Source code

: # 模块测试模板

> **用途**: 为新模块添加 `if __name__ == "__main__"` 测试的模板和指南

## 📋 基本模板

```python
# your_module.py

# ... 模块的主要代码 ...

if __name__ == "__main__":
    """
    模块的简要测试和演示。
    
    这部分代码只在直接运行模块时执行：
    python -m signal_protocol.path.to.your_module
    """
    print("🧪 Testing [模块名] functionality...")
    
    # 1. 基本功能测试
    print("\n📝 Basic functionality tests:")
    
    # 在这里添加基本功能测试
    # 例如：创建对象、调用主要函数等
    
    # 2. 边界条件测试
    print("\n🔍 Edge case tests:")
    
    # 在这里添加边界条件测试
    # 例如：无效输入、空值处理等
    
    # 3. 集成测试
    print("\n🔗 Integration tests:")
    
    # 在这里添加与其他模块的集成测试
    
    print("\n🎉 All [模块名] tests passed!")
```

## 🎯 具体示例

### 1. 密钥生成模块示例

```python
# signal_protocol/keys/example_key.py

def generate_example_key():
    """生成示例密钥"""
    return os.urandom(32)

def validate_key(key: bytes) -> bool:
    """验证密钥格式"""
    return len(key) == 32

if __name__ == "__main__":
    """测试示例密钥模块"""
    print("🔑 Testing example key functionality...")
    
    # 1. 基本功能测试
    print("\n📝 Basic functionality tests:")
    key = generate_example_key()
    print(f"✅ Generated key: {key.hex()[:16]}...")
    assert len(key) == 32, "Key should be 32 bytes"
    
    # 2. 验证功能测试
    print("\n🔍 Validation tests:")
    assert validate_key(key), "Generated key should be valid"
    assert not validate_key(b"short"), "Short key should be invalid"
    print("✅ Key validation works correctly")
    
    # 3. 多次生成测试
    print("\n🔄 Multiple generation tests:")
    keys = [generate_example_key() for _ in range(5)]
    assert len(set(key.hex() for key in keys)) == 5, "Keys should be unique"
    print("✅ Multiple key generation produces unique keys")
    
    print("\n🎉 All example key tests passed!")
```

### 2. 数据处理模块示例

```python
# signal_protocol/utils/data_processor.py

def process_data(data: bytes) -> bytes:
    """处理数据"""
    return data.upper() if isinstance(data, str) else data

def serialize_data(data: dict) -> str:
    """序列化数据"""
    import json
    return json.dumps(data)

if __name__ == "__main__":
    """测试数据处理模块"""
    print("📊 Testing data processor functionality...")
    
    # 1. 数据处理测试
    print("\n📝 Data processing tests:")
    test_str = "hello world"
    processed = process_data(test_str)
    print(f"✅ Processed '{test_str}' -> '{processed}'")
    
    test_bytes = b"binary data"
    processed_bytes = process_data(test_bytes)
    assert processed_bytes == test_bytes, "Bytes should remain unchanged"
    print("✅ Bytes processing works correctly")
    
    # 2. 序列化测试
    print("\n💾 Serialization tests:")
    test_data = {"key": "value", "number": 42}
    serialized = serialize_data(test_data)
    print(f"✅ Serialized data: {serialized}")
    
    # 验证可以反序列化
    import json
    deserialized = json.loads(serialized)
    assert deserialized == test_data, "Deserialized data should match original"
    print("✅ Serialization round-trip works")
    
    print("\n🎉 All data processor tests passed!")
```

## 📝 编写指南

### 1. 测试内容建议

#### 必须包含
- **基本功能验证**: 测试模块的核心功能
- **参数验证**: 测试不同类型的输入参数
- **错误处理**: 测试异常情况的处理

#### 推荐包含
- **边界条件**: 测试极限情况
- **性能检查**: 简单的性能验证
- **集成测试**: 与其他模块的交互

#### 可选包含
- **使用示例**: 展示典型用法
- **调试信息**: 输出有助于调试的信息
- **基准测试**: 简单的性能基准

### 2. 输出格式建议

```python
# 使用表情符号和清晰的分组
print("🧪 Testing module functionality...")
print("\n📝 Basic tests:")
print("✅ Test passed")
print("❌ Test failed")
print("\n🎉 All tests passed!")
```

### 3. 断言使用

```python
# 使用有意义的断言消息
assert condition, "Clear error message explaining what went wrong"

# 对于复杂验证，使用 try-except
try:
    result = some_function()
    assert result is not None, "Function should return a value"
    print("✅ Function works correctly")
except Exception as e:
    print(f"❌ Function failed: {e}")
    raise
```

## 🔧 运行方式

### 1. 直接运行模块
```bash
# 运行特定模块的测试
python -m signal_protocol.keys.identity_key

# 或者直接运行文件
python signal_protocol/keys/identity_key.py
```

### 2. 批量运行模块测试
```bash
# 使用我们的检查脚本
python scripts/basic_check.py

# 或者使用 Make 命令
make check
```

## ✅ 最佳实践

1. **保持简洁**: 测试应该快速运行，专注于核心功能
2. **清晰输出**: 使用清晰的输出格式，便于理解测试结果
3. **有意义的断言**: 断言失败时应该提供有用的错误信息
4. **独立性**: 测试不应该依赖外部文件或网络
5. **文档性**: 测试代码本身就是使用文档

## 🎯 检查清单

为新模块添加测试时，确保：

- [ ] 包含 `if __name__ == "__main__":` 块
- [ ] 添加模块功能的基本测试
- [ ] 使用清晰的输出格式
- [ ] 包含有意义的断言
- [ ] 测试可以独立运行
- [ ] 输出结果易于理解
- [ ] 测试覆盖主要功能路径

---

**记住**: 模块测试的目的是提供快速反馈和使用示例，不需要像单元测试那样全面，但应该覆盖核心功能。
···
EXERCISE INSTRUCTIONS:
Only the line containing "### 1. 测试内容建议" and the lines after it, through the end of the data, should be copied, exactly as they are.

ANSWER TO THIS EXERCISE:
### 1. 测试内容建议

#### 必须包含
- **基本功能验证**: 测试模块的核心功能
- **参数验证**: 测试不同类型的输入参数
- **错误处理**: 测试异常情况的处理

#### 推荐包含
- **边界条件**: 测试极限情况
- **性能检查**: 简单的性能验证
- **集成测试**: 与其他模块的交互

#### 可选包含
- **使用示例**: 展示典型用法
- **调试信息**: 输出有助于调试的信息
- **基准测试**: 简单的性能基准

### 2. 输出格式建议

```python
# 使用表情符号和清晰的分组
print("🧪 Testing module functionality...")
print("\n📝 Basic tests:")
print("✅ Test passed")
print("❌ Test failed")
print("\n🎉 All tests passed!")
```

### 3. 断言使用

```python
# 使用有意义的断言消息
assert condition, "Clear error message explaining what went wrong"

# 对于复杂验证，使用 try-except
try:
    result = some_function()
    assert result is not None, "Function should return a value"
    print("✅ Function works correctly")
except Exception as e:
    print(f"❌ Function failed: {e}")
    raise
```

## 🔧 运行方式

### 1. 直接运行模块
```bash
# 运行特定模块的测试
python -m signal_protocol.keys.identity_key

# 或者直接运行文件
python signal_protocol/keys/identity_key.py
```

### 2. 批量运行模块测试
```bash
# 使用我们的检查脚本
python scripts/basic_check.py

# 或者使用 Make 命令
make check
```

## ✅ 最佳实践

1. **保持简洁**: 测试应该快速运行，专注于核心功能
2. **清晰输出**: 使用清晰的输出格式，便于理解测试结果
3. **有意义的断言**: 断言失败时应该提供有用的错误信息
4. **独立性**: 测试不应该依赖外部文件或网络
5. **文档性**: 测试代码本身就是使用文档

## 🎯 检查清单

为新模块添加测试时，确保：

- [ ] 包含 `if __name__ == "__main__":` 块
- [ ] 添加模块功能的基本测试
- [ ] 使用清晰的输出格式
- [ ] 包含有意义的断言
- [ ] 测试可以独立运行
- [ ] 输出结果易于理解
- [ ] 测试覆盖主要功能路径

---

**记住**: 模块测试的目的是提供快速反馈和使用示例，不需要像单元测试那样全面，但应该覆盖核心功能。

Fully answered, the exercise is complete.